SandraRodgers for Deepgram

Posted on Mar 11, 2022 • Edited on Mar 21, 2022 • Originally published at developers.deepgram.com

How to Build a Live Streaming Web Application with Amazon IVS and Deepgram

#aws #javascript #serverless #tutorial

In this series, I will build a live streaming web application with text captions. Companies such as Twitch, StreamYard, Facebook Live, and many others provide live streaming on the web as a product, so I got curious about how I might go about building my own version.

The main technologies I will use to build the live stream and text captions functionality are:

Open Broadcast Software - an open-source software used to capture video streams
Amazon IVS - an AWS service that can receive a video stream from OBS and put that stream into the browser, optimizing the entire process
Deepgram - a speech-to-text API that can receive an audio stream and return a text-transcript

I will build two versions of this project. I'll use the following to build each project:

HTML/Javascript - The first version I build (the vanilla version) will be focused on creating a front-end with a very limited back-end, emphasizing the most barebones approach to getting the application working.
Vue.js/Node.js - For the second version (the framework version), I will use Vue.js, a Javascript framework that gives me the tools I need to more easily include important features for security like routing and navigation guards. I will build a full-stack video streaming application with a node.js server to help me add a layer of security for some of the data I need to protect.
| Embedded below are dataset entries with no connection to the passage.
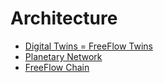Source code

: # Architecture

- [Digital Twins = FreeFlow Twins](twins.md)
- [Planetary Network](planetary_network.md)
- [FreeFlow Chain](architecture/ffchain.md)
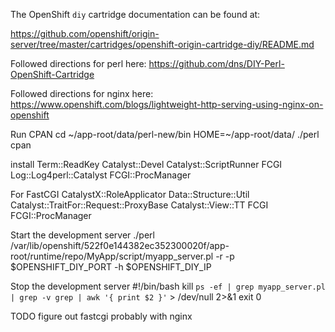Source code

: The OpenShift `diy` cartridge documentation can be found at:

https://github.com/openshift/origin-server/tree/master/cartridges/openshift-origin-cartridge-diy/README.md

Followed directions for perl here: https://github.com/dns/DIY-Perl-OpenShift-Cartridge

Followed directions for nginx here: https://www.openshift.com/blogs/lightweight-http-serving-using-nginx-on-openshift

Run CPAN
cd ~/app-root/data/perl-new/bin
HOME=~/app-root/data/ ./perl cpan

install Term::ReadKey Catalyst::Devel Catalyst::ScriptRunner FCGI Log::Log4perl::Catalyst FCGI::ProcManager

For FastCGI
CatalystX::RoleApplicator
Data::Structure::Util
Catalyst::TraitFor::Request::ProxyBase
Catalyst::View::TT
FCGI
FCGI::ProcManager

Start the development server
./perl /var/lib/openshift/522f0e144382ec352300020f/app-root/runtime/repo/MyApp/script/myapp_server.pl -r -p $OPENSHIFT_DIY_PORT -h $OPENSHIFT_DIY_IP

Stop the development server
#!/bin/bash
kill `ps -ef | grep myapp_server.pl | grep -v grep | awk '{ print $2 }'` > /dev/null 2>&1
exit 0

TODO figure out fastcgi probably with nginx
Here is a gif to demonstrate the final project:

Project One: Vanilla Video Stream Player

Now I'll start by building the first version of the project. I'll build a 'vanilla' video streaming player in the sense that I will only use HTML and Javascript on the front-end, and the only back-end will be the work I do to get Amazon IVS set up to receive the OBS stream.

I want to keep it as simple as possible, focusing on how to build a video streaming player in the browser that includes text captions. This means I will not take into account real-world requirements such as hiding API keys or creating an entry page to restrict access to the video stream. Later, in the Vue.js version I build, I'll add those pieces, but to start, I just want to get the video player working - I want it to play my live stream and display text captions for what I'm saying as I stream to viewers.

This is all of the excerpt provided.